Je vais le résumer de cette façon :

  1. Mozilla est un organisme à but non lucratif avec des valeurs qui s'alignent bien avec la recherche de bonnes solutions à ce problème.
  2. La réalité aujourd'hui est que la plupart des sites web utilisent une authentification basée sur des formulaires...
  3. L'authentification par formulaire présente un gros inconvénient, à savoir un risque accru de phishing. Les utilisateurs sont invités à saisir des informations sensibles dans une zone contrôlée par une entité distante, plutôt que dans une zone contrôlée par leur agent utilisateur (navigateur).
  4. Comme les navigateurs sont implicitement de confiance (toute l'idée d'un agent utilisateur est d'agir au nom de l'utilisateur), ils peuvent contribuer à améliorer cette situation.
  5. La principale force qui freine les progrès ici est le blocage du déploiement. Les solutions doivent être décomposées en étapes qui fournissent un certain avantage incrémental en soi.
  6. La méthode décentralisée la plus simple pour exprimer une identité qui est intégrée dans l'infrastructure Internet est le nom de domaine.
  7. Comme deuxième niveau d'expression de l'identité, chaque domaine gère son propre ensemble de comptes.
  8. La forme "compte @domain" est concis et pris en charge par un large éventail de protocoles et de schémas URI. Un tel identifiant est, bien sûr, le plus universellement reconnu comme une adresse électronique.
  9. Les fournisseurs de courriel sont déjà les fournisseurs d'identité primaires de facto en ligne. Les flux actuels de réinitialisation des mots de passe vous permettent généralement de prendre le contrôle d'un compte si vous pouvez prouver que vous contrôlez l'adresse électronique associée à ce compte.
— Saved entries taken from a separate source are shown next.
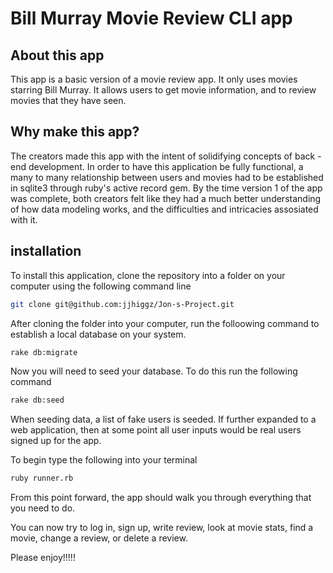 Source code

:# Bill Murray Movie Review CLI app

## About this app
This app is a basic version of a movie review app. It only uses movies starring Bill Murray. It allows users to get movie information, and to review movies that they have seen.

## Why make this app?
The creators made this app with the intent of solidifying concepts of back - end development. In order to have this application be fully functional, a many to many relationship between users and movies had to be established in sqlite3 through ruby's active record gem. By the time version 1 of the app was complete, both creators felt like they had a much better understanding of how data modeling works, and the difficulties and intricacies assosiated with it.

## installation
To install this application, clone the repository into a folder on your computer using the following command line
```bash
git clone git@github.com:jjhiggz/Jon-s-Project.git
```
After cloning the folder into your computer, run the folloowing command to establish a local database on your system.

```bash
rake db:migrate 
```

Now you will need to seed your database. To do this run the following command
```bash 
rake db:seed
```
When seeding data, a list of fake users is seeded. If further expanded to a web application, then at some point all user inputs would be  real users signed up for the app. 

To begin type the following into your terminal

```bash
ruby runner.rb
```

From this point forward, the app should walk you through everything that you need to do.

You can now try to log in, sign up, write review, look at movie stats, find a movie, change a review, or delete a review. 

Please enjoy!!!!!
  10. Le protocole Verified Email a été proposé pour fournir une méthode sécurisée, basée sur la cryptographie à clé publique, pour rationaliser le processus de preuve au domaine B que vous avez un compte sur le domaine A.
  11. Pour les navigateurs qui ne prennent pas en charge le protocole Verified Email (actuellement tous), Mozilla fournit un shim qui implémente le protocole dans un code JavaScript côté client.
  12. Pour les services de messagerie qui ne prennent pas en charge le protocole Verified Email, le protocole permet à des tiers d'agir comme un intermédiaire de confiance, affirmant qu'ils ont vérifié la propriété d'un utilisateur sur un compte. Il n'est pas souhaitable d'avoir un grand nombre de ces tiers ; cette capacité est destinée uniquement à permettre une voie de mise à niveau, et il est de loin préférable que les services de messagerie fournissent eux-mêmes ces affirmations.
  13. Mozilla propose son propre service pour agir comme un tel tiers de confiance. Les fournisseurs de services (c'est-à-dire les Relying Parties) mettant en œuvre le protocole Verified Email peuvent choisir de faire confiance aux assertions de Mozilla ou non. Le service de Mozilla vérifie la propriété du compte des utilisateurs en utilisant le moyen conventionnel d'envoyer un courriel avec un lien de confirmation.
  14. Les fournisseurs de services peuvent, bien entendu, proposer ce protocole en option en plus de toute autre(s) méthode(s) d'authentification qu'ils souhaiteraient proposer.
  15. Un gros avantage de l'interface utilisateur recherché ici est le "sélecteur d'identité". Lorsqu'un utilisateur visite un site et choisit de s'authentifier, son navigateur lui montre une sélection d'adresses électroniques ("personnelle", "professionnelle", "militantisme politique", etc.) qu'il peut utiliser pour s'identifier auprès du site.
  16. Un autre grand avantage de l'interface utilisateur recherché dans le cadre de cet effort est d'aider le navigateur à en savoir plus sur la session de l'utilisateur - qui il est connecté actuellement, principalement - afin qu'il puisse l'afficher dans le chrome du navigateur.
  17. En raison de la nature distribuée de ce système, il évite le verrouillage des grands sites comme Facebook, Twitter, Google, etc. Tout individu peut posséder son propre domaine et donc agir comme son propre fournisseur d'identité.

Il ne s'agit pas strictement d'une "authentification par formulaire pour les sites web". Mais c'est un effort pour faire la transition entre la norme actuelle d'authentification basée sur le formulaire et quelque chose de plus sûr : l'authentification supportée par le navigateur.